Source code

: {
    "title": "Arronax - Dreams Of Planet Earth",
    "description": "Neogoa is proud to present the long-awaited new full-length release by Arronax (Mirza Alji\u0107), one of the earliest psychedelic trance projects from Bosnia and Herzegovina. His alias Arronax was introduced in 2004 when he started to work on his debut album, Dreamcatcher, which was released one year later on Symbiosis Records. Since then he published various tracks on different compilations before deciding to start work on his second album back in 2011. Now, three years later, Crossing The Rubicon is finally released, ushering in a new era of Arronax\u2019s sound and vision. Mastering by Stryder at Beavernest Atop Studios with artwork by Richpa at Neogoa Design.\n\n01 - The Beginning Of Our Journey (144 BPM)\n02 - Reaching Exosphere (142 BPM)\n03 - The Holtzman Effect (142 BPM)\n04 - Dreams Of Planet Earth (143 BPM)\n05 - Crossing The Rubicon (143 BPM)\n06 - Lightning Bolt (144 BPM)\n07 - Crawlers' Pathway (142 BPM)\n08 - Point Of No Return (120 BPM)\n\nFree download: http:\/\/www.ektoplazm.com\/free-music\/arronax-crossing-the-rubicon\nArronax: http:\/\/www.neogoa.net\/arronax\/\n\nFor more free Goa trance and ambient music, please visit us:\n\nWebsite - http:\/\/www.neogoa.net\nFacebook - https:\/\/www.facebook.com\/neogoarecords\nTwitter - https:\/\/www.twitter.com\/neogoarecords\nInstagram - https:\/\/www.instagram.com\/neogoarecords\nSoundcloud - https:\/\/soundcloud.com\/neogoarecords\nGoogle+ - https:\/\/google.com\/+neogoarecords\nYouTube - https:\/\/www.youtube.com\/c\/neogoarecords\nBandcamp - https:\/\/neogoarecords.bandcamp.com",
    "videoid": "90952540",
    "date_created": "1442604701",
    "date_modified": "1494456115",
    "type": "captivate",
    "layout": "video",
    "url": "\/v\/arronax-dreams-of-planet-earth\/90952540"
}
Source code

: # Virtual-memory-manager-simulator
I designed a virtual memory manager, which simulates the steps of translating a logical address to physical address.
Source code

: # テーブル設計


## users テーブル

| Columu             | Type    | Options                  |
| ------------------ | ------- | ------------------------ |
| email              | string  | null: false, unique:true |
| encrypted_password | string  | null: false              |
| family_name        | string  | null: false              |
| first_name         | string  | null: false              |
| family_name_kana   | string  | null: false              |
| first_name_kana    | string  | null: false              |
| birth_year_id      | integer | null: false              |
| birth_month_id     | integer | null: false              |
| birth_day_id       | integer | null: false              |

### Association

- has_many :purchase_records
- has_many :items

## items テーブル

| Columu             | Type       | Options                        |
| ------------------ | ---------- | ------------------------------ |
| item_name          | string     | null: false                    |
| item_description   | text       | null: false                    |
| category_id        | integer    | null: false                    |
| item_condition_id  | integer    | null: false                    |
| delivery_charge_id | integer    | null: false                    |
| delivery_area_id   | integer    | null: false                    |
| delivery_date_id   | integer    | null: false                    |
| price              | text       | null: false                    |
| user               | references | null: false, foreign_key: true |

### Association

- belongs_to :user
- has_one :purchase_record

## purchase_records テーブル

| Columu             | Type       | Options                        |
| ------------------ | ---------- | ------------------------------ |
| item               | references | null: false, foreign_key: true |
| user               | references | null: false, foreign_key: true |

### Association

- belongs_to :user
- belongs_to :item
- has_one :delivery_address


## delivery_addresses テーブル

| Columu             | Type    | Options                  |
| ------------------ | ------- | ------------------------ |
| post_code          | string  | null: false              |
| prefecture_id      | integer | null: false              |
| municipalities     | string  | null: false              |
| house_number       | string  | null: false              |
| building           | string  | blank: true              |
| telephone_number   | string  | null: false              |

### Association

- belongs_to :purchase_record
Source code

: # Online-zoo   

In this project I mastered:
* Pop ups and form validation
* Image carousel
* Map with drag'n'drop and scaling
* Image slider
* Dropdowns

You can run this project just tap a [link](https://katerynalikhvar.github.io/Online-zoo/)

== Assigned task ==
The listing above should be transcribed in full, exactly as written.

== Task solution ==
Source code

: {
    "title": "Arronax - Dreams Of Planet Earth",
    "description": "Neogoa is proud to present the long-awaited new full-length release by Arronax (Mirza Alji\u0107), one of the earliest psychedelic trance projects from Bosnia and Herzegovina. His alias Arronax was introduced in 2004 when he started to work on his debut album, Dreamcatcher, which was released one year later on Symbiosis Records. Since then he published various tracks on different compilations before deciding to start work on his second album back in 2011. Now, three years later, Crossing The Rubicon is finally released, ushering in a new era of Arronax\u2019s sound and vision. Mastering by Stryder at Beavernest Atop Studios with artwork by Richpa at Neogoa Design.\n\n01 - The Beginning Of Our Journey (144 BPM)\n02 - Reaching Exosphere (142 BPM)\n03 - The Holtzman Effect (142 BPM)\n04 - Dreams Of Planet Earth (143 BPM)\n05 - Crossing The Rubicon (143 BPM)\n06 - Lightning Bolt (144 BPM)\n07 - Crawlers' Pathway (142 BPM)\n08 - Point Of No Return (120 BPM)\n\nFree download: http:\/\/www.ektoplazm.com\/free-music\/arronax-crossing-the-rubicon\nArronax: http:\/\/www.neogoa.net\/arronax\/\n\nFor more free Goa trance and ambient music, please visit us:\n\nWebsite - http:\/\/www.neogoa.net\nFacebook - https:\/\/www.facebook.com\/neogoarecords\nTwitter - https:\/\/www.twitter.com\/neogoarecords\nInstagram - https:\/\/www.instagram.com\/neogoarecords\nSoundcloud - https:\/\/soundcloud.com\/neogoarecords\nGoogle+ - https:\/\/google.com\/+neogoarecords\nYouTube - https:\/\/www.youtube.com\/c\/neogoarecords\nBandcamp - https:\/\/neogoarecords.bandcamp.com",
    "videoid": "90952540",
    "date_created": "1442604701",
    "date_modified": "1494456115",
    "type": "captivate",
    "layout": "video",
    "url": "\/v\/arronax-dreams-of-planet-earth\/90952540"
}
Source code

: # Virtual-memory-manager-simulator
I designed a virtual memory manager, which simulates the steps of translating a logical address to physical address.
Source code

: # テーブル設計


## users テーブル

| Columu             | Type    | Options                  |
| ------------------ | ------- | ------------------------ |
| email              | string  | null: false, unique:true |
| encrypted_password | string  | null: false              |
| family_name        | string  | null: false              |
| first_name         | string  | null: false              |
| family_name_kana   | string  | null: false              |
| first_name_kana    | string  | null: false              |
| birth_year_id      | integer | null: false              |
| birth_month_id     | integer | null: false              |
| birth_day_id       | integer | null: false              |

### Association

- has_many :purchase_records
- has_many :items

## items テーブル

| Columu             | Type       | Options                        |
| ------------------ | ---------- | ------------------------------ |
| item_name          | string     | null: false                    |
| item_description   | text       | null: false                    |
| category_id        | integer    | null: false                    |
| item_condition_id  | integer    | null: false                    |
| delivery_charge_id | integer    | null: false                    |
| delivery_area_id   | integer    | null: false                    |
| delivery_date_id   | integer    | null: false                    |
| price              | text       | null: false                    |
| user               | references | null: false, foreign_key: true |

### Association

- belongs_to :user
- has_one :purchase_record

## purchase_records テーブル

| Columu             | Type       | Options                        |
| ------------------ | ---------- | ------------------------------ |
| item               | references | null: false, foreign_key: true |
| user               | references | null: false, foreign_key: true |

### Association

- belongs_to :user
- belongs_to :item
- has_one :delivery_address


## delivery_addresses テーブル

| Columu             | Type    | Options                  |
| ------------------ | ------- | ------------------------ |
| post_code          | string  | null: false              |
| prefecture_id      | integer | null: false              |
| municipalities     | string  | null: false              |
| house_number       | string  | null: false              |
| building           | string  | blank: true              |
| telephone_number   | string  | null: false              |

### Association

- belongs_to :purchase_record
Source code

: # Online-zoo   

In this project I mastered:
* Pop ups and form validation
* Image carousel
* Map with drag'n'drop and scaling
* Image slider
* Dropdowns

You can run this project just tap a [link](https://katerynalikhvar.github.io/Online-zoo/)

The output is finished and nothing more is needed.